Now the trust is well and truly broken. The Mother’s Day disaster has led news organizations to look closer at past pictures officially released by the royal family, and lo and behold, some of those are dodgy as hell too. Getty said on Monday that this picture of the late queen with all her grandchildren is also, to some degree, faked. What the palace failed to reckon with when it announced that Kate was having a serious medical procedure and wouldn’t be seen for several months is that a vacuum of information that big—about a person to whom the public has grown used to feeling it has a right to access—is too big. And conspiracy theories always rush in to fill these kinds of vacuums. Kate wanted privacy about her medical procedure. If she were a normal person, that should have been easy to grant. But it’s not possible for the royals today. Silence breeds speculation, speculation leads to rumors, and rumors that go unquashed develop into full-blown theories about death, murder, divorce, and any number of other unsavory happenings. And this all happens in the space of a few hours online.

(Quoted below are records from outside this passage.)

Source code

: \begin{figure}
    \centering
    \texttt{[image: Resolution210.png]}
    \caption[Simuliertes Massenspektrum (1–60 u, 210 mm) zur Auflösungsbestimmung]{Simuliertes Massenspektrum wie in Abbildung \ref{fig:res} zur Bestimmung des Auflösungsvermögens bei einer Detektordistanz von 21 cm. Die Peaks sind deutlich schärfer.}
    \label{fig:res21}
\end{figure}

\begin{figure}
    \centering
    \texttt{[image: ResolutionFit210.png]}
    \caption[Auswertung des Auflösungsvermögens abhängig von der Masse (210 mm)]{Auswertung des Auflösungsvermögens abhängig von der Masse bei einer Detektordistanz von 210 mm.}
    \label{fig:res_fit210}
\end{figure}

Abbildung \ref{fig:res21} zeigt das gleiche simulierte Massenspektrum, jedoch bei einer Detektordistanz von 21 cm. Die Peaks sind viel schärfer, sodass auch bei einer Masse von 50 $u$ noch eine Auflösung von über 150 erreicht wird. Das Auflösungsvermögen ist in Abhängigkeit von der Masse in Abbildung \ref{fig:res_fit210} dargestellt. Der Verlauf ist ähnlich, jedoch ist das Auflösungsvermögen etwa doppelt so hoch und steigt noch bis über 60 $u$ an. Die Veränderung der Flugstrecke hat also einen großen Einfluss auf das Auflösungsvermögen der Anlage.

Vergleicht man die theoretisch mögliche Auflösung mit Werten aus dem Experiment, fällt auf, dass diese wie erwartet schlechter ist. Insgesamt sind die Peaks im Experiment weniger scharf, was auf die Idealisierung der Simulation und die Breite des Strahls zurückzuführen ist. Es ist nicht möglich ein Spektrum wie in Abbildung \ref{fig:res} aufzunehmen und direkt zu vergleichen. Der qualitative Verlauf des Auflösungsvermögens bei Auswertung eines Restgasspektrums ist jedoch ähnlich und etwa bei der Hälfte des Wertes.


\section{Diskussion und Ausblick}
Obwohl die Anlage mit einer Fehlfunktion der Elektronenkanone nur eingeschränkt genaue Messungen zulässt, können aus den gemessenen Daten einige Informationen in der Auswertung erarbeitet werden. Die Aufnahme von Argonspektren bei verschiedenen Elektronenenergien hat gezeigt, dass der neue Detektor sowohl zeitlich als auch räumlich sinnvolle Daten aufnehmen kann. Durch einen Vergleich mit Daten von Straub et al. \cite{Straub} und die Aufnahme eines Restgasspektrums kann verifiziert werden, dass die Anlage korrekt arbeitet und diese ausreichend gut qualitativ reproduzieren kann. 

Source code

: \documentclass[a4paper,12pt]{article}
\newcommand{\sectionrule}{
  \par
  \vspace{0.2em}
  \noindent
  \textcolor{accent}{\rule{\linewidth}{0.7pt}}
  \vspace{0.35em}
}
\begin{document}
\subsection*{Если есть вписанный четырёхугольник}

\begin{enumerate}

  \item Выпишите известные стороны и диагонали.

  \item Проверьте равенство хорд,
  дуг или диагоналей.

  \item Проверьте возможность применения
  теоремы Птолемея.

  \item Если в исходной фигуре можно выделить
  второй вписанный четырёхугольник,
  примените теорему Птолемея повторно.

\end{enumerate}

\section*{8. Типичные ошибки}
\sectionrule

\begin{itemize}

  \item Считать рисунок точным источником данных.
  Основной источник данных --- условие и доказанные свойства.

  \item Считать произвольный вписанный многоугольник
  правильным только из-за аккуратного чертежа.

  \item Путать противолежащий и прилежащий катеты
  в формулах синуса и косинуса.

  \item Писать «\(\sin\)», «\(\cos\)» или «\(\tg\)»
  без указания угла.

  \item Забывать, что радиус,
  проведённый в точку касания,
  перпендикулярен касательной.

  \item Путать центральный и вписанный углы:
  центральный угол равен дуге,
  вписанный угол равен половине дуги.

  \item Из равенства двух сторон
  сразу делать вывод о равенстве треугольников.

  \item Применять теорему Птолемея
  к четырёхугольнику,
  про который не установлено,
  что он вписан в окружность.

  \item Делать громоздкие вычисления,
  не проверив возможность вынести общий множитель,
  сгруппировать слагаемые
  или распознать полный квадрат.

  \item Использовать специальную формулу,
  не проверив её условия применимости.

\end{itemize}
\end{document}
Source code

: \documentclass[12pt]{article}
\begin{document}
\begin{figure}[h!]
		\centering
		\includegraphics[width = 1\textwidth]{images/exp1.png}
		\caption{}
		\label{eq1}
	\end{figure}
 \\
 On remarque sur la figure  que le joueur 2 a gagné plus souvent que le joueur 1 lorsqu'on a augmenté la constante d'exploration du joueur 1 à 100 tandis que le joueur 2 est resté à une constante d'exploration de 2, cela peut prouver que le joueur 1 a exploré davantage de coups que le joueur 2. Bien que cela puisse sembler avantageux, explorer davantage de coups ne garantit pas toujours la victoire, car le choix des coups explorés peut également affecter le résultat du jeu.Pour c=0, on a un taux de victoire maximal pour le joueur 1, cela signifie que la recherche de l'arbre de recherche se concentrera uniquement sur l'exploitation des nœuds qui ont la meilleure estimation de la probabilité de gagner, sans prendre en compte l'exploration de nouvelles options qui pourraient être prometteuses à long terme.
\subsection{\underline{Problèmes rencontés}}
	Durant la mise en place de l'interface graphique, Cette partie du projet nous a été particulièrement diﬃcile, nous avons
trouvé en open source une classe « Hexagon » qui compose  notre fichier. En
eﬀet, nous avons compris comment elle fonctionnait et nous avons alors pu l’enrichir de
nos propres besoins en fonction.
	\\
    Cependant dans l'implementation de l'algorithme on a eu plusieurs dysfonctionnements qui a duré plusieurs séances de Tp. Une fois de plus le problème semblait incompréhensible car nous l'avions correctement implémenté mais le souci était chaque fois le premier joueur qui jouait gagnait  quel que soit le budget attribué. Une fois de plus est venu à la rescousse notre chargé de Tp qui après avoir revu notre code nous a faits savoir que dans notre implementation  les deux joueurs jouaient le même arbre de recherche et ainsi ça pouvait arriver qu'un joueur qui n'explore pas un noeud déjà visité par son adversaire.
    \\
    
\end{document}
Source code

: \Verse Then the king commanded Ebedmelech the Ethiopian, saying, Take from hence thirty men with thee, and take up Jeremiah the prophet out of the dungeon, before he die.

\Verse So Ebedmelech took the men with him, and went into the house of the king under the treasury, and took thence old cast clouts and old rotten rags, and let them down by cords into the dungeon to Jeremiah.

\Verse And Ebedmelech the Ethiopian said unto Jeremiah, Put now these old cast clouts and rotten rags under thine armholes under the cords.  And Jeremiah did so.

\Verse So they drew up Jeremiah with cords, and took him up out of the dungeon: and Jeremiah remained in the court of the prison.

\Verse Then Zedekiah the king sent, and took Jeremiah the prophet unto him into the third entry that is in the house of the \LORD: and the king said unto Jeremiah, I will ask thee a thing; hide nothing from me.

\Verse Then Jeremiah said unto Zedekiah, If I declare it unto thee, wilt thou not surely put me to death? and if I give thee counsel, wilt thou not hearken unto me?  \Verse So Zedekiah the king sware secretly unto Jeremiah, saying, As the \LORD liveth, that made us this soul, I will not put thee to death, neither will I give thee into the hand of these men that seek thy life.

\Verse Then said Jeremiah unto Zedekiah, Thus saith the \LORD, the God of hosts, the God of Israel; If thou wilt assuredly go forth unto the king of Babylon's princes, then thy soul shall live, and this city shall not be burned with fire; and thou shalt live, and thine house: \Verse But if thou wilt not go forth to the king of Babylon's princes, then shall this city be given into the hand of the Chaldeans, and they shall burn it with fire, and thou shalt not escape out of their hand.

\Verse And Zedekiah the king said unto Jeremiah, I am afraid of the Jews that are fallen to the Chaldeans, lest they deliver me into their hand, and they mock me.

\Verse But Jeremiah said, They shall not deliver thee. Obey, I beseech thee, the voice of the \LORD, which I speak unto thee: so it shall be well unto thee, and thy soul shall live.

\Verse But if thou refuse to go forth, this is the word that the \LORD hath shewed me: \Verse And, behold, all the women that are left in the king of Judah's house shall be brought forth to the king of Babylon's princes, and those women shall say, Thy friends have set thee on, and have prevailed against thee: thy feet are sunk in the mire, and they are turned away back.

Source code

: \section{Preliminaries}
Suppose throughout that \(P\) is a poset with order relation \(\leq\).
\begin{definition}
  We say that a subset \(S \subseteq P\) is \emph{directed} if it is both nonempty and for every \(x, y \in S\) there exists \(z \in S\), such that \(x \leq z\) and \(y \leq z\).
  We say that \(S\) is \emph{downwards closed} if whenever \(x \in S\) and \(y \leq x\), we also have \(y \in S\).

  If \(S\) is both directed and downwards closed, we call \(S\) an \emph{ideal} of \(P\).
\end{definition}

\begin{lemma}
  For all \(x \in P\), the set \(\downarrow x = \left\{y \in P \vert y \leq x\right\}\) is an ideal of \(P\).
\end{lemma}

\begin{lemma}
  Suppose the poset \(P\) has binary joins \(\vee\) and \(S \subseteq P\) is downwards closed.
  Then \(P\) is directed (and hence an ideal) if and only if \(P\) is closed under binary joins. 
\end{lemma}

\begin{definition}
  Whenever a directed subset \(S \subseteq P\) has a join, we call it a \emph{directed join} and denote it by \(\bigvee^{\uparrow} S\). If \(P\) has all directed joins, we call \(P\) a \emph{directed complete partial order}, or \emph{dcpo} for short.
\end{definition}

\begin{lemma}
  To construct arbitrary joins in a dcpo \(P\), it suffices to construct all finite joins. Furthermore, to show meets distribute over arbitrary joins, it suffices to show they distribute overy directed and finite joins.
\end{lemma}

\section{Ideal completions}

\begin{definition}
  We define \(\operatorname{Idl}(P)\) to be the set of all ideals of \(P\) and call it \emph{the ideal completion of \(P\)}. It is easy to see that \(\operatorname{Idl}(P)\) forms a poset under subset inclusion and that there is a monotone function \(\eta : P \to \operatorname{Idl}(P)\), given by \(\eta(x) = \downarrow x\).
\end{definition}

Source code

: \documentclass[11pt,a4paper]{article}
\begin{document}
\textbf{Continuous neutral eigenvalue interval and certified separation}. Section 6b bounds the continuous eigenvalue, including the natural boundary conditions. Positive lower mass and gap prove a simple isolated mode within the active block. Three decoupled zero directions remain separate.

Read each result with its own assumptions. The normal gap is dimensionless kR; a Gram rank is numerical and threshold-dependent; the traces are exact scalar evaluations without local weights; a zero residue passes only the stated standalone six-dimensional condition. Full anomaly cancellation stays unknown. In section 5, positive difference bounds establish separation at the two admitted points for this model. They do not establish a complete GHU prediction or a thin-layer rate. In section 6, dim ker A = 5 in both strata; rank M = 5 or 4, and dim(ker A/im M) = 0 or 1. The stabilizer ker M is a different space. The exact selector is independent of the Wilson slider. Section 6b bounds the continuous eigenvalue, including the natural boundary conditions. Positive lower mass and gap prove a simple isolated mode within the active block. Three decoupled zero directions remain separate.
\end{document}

Feels grubby, doesn’t it? It is. The reason this tension of privacy never gets resolved with the royals is that it cannot be resolved while the royal family exists. They want privacy, but they are people whose lives are paid for by the public. They are, by their own definition, not allowed to be private individuals, as the Prince Harry schism proved. You’re in, and you’re in the public eye in royal-approved ways, or you’re out. And members of the family can tell the British press to be quiet about certain things, but they can’t tell Stefan in Bilbao to stop posting about how his cousin who lives in Kensington said Kate’s in a coma.
It seems likely we’ll see Kate again before too long. She may even decide to reveal details about what has been happening in her life since January. But whether or not she does, something permanent-seeming has shifted in the past 10 days with the public and the royals. I’m not sure people will buy what they’re selling quite as readily ever again.